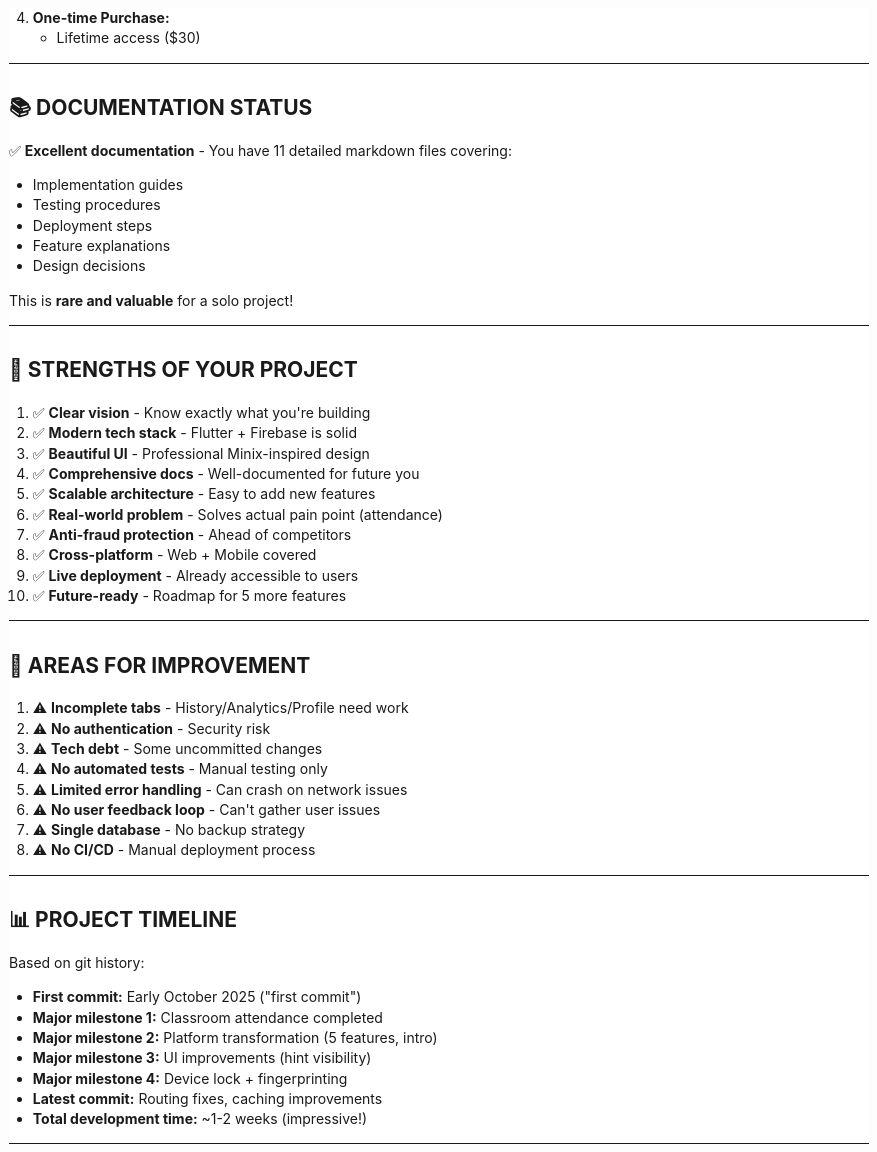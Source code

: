 4. **One-time Purchase:**
   - Lifetime access ($30)

---

## 📚 **DOCUMENTATION STATUS**

✅ **Excellent documentation** - You have 11 detailed markdown files covering:
- Implementation guides
- Testing procedures
- Deployment steps
- Feature explanations
- Design decisions

This is **rare and valuable** for a solo project!

---

## 🎉 **STRENGTHS OF YOUR PROJECT**

1. ✅ **Clear vision** - Know exactly what you're building
2. ✅ **Modern tech stack** - Flutter + Firebase is solid
3. ✅ **Beautiful UI** - Professional Minix-inspired design
4. ✅ **Comprehensive docs** - Well-documented for future you
5. ✅ **Scalable architecture** - Easy to add new features
6. ✅ **Real-world problem** - Solves actual pain point (attendance)
7. ✅ **Anti-fraud protection** - Ahead of competitors
8. ✅ **Cross-platform** - Web + Mobile covered
9. ✅ **Live deployment** - Already accessible to users
10. ✅ **Future-ready** - Roadmap for 5 more features

---

## 🚧 **AREAS FOR IMPROVEMENT**

1. ⚠️ **Incomplete tabs** - History/Analytics/Profile need work
2. ⚠️ **No authentication** - Security risk
3. ⚠️ **Tech debt** - Some uncommitted changes
4. ⚠️ **No automated tests** - Manual testing only
5. ⚠️ **Limited error handling** - Can crash on network issues
6. ⚠️ **No user feedback loop** - Can't gather user issues
7. ⚠️ **Single database** - No backup strategy
8. ⚠️ **No CI/CD** - Manual deployment process

---

## 📊 **PROJECT TIMELINE**

Based on git history:
- **First commit:** Early October 2025 ("first commit")
- **Major milestone 1:** Classroom attendance completed
- **Major milestone 2:** Platform transformation (5 features, intro)
- **Major milestone 3:** UI improvements (hint visibility)
- **Major milestone 4:** Device lock + fingerprinting
- **Latest commit:** Routing fixes, caching improvements
- **Total development time:** ~1-2 weeks (impressive!)

---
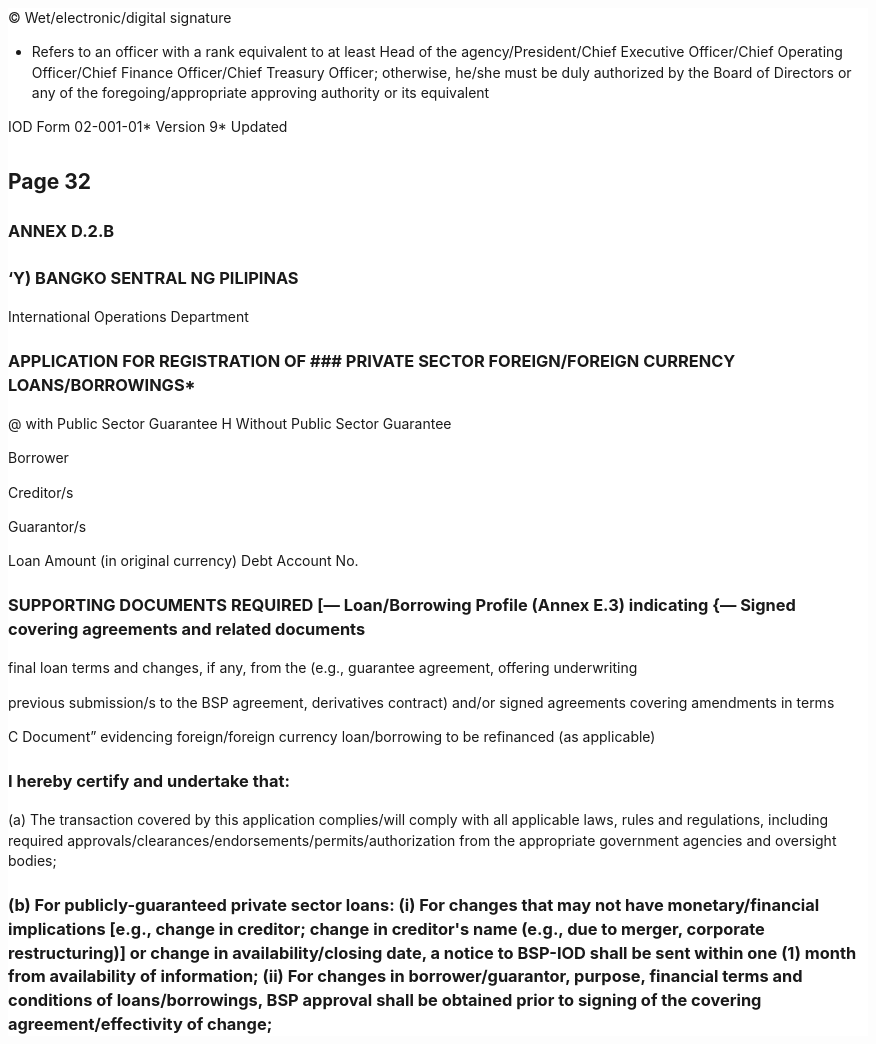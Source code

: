 © Wet/electronic/digital signature

* Refers to an officer with a rank equivalent to at least Head of the agency/President/Chief Executive Officer/Chief Operating Officer/Chief Finance Officer/Chief Treasury Officer; otherwise, he/she must be duly authorized by the Board of Directors or any of the foregoing/appropriate approving authority or its equivalent

IOD Form 02-001-01* Version 9* Updated <date>

## Page 32

### ANNEX D.2.B

### ‘Y) BANGKO SENTRAL NG PILIPINAS

International Operations Department

### APPLICATION FOR REGISTRATION OF ### PRIVATE SECTOR FOREIGN/FOREIGN CURRENCY LOANS/BORROWINGS*

@ with Public Sector Guarantee H Without Public Sector Guarantee

Borrower

Creditor/s

Guarantor/s

Loan Amount (in original currency) Debt Account No.

### SUPPORTING DOCUMENTS REQUIRED [— Loan/Borrowing Profile (Annex E.3) indicating {— Signed covering agreements and related documents

final loan terms and changes, if any, from the (e.g., guarantee agreement, offering underwriting

previous submission/s to the BSP agreement, derivatives contract) and/or signed agreements covering amendments in terms

C Document” evidencing foreign/foreign currency loan/borrowing to be refinanced (as applicable)

### I hereby certify and undertake that:

(a) The transaction covered by this application complies/will comply with all applicable laws, rules and regulations, including required approvals/clearances/endorsements/permits/authorization from the appropriate government agencies and oversight bodies;

### (b) For publicly-guaranteed private sector loans: (i) For changes that may not have monetary/financial implications [e.g., change in creditor; change in creditor's name (e.g., due to merger, corporate restructuring)] or change in availability/closing date, a notice to BSP-IOD shall be sent within one (1) month from availability of information; (ii) For changes in borrower/guarantor, purpose, financial terms and conditions of loans/borrowings, BSP approval shall be obtained prior to signing of the covering agreement/effectivity of change;
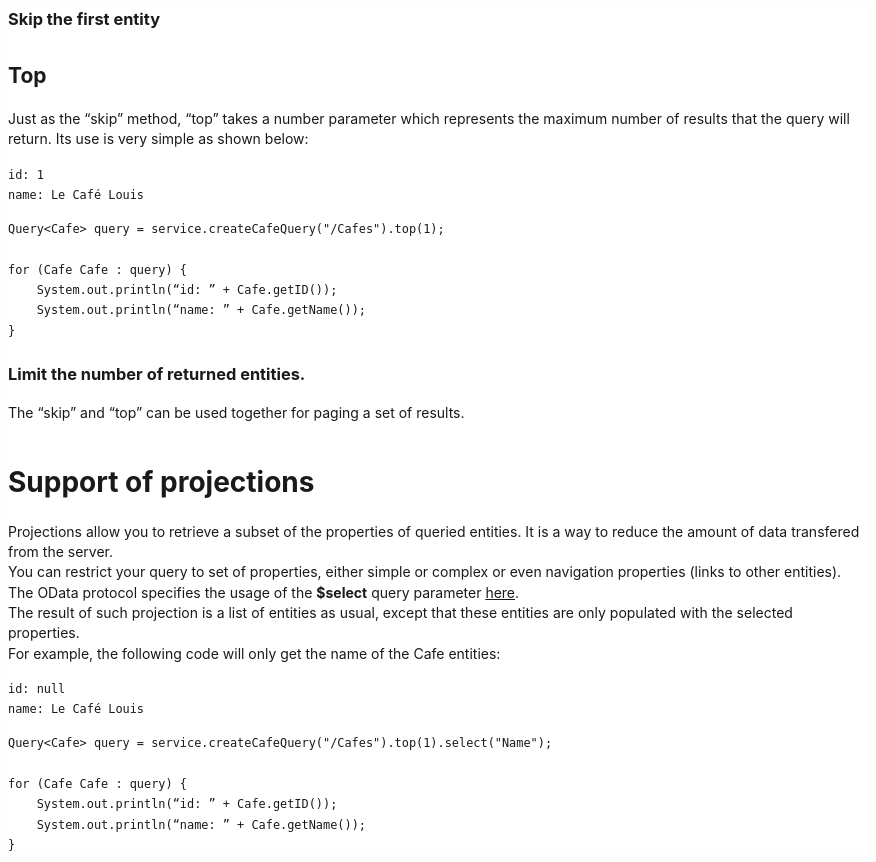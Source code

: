 ### Skip the first entity

## Top

Just as the “skip” method, “top” takes a number parameter which
represents the maximum number of results that the query will return. Its
use is very simple as shown below:

<pre class="language-bash"><code class="language-bash">id: 1
name: Le Café Louis
</code></pre>

<pre class="language-java"><code class="language-java">Query&lt;Cafe&gt; query = service.createCafeQuery("/Cafes").top(1);

for (Cafe Cafe : query) {
    System.out.println(“id: ” + Cafe.getID());
    System.out.println(“name: ” + Cafe.getName());
}
</code></pre>

### Limit the number of returned entities.

The “skip” and “top” can be used together for paging a set of results.

# Support of projections

Projections allow you to retrieve a subset of the properties of queried
entities. It is a way to reduce the amount of data transfered from the
server. \
 You can restrict your query to set of properties, either simple or
complex or even navigation properties (links to other entities). The
OData protocol specifies the usage of the **\$select** query parameter
[here](http://msdn.microsoft.com/en-us/library/ee525214%28PROT.10%29.aspx).
\
 The result of such projection is a list of entities as usual, except
that these entities are only populated with the selected properties.\
 For example, the following code will only get the name of the Cafe
entities:

<pre class="language-bash"><code class="language-bash">id: null
name: Le Café Louis
</code></pre>

<pre class="language-java"><code class="language-java">Query&lt;Cafe&gt; query = service.createCafeQuery("/Cafes").top(1).select("Name");

for (Cafe Cafe : query) {
    System.out.println(“id: ” + Cafe.getID());
    System.out.println(“name: ” + Cafe.getName());
}
</code></pre>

____

* **About this exercise**:
The answer must consist of each line in the entries above that includes "issues".

* **Solution to the problem**:
5. ⚠️ **Limited error handling** - Can crash on network issues
6. ⚠️ **No user feedback loop** - Can't gather user issues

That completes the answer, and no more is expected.